Exercise brief: Search the data for the word "frequência" and copy each line that has it.

Data to examine:
§

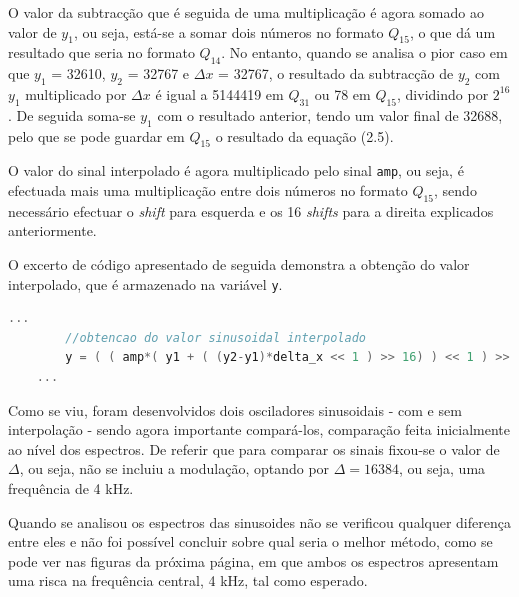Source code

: \documentclass[11pt]{article}
\numberwithin{equation}{section}
\begin{document}
O valor da subtracção que é seguida de uma multiplicação é agora somado ao valor de $y_1$, ou seja, está-se a somar dois números no formato $Q_{15}$, o que dá um resultado que seria no formato $Q_{14}$. No entanto, quando se analisa o pior caso em que $y_1$ = 32610, $y_2$ = 32767 e $\Delta x$ = 32767, o resultado da subtracção de $y_2$ com $y_1$ multiplicado por $\Delta x$ é igual a 5144419 em $Q_{31}$ ou 78 em $Q_{15}$, dividindo por $2^{16}$. De seguida soma-se $y_1$ com o resultado anterior, tendo um valor final de 32688, pelo que se pode guardar em $Q_{15}$ o resultado da equação (2.5).

O valor do sinal interpolado é agora multiplicado pelo sinal \texttt{amp}, ou seja, é efectuada mais uma multiplicação entre dois números no formato $Q_{15}$, sendo necessário efectuar o \textit{shift} para esquerda e os 16 \textit{shifts} para a direita explicados anteriormente.

O excerto de código apresentado de seguida demonstra a obtenção do valor interpolado, que é armazenado na variável \texttt{y}. 

\begin{lstlisting}[language=C]
	...
		//obtencao do valor sinusoidal interpolado 
		y = ( ( amp*( y1 + ( (y2-y1)*delta_x << 1 ) >> 16) ) << 1 ) >> 16);
	...
\end{lstlisting}

Como se viu, foram desenvolvidos dois osciladores sinusoidais - com e sem interpolação - sendo agora importante compará-los, comparação feita inicialmente ao nível dos espectros. De referir que para comparar os sinais fixou-se o valor de $\Delta$, ou seja, não se incluiu a modulação, optando por $\Delta = 16384$, ou seja, uma frequência de 4 kHz. 

Quando se analisou os espectros das sinusoides não se verificou qualquer diferença entre eles e não foi possível concluir sobre qual seria o melhor método, como se pode ver nas figuras da próxima página, em que ambos os espectros apresentam uma risca na frequência central, 4 kHz, tal como esperado.
\end{document}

§

Result:
Como se viu, foram desenvolvidos dois osciladores sinusoidais - com e sem interpolação - sendo agora importante compará-los, comparação feita inicialmente ao nível dos espectros. De referir que para comparar os sinais fixou-se o valor de $\Delta$, ou seja, não se incluiu a modulação, optando por $\Delta = 16384$, ou seja, uma frequência de 4 kHz. 
Quando se analisou os espectros das sinusoides não se verificou qualquer diferença entre eles e não foi possível concluir sobre qual seria o melhor método, como se pode ver nas figuras da próxima página, em que ambos os espectros apresentam uma risca na frequência central, 4 kHz, tal como esperado.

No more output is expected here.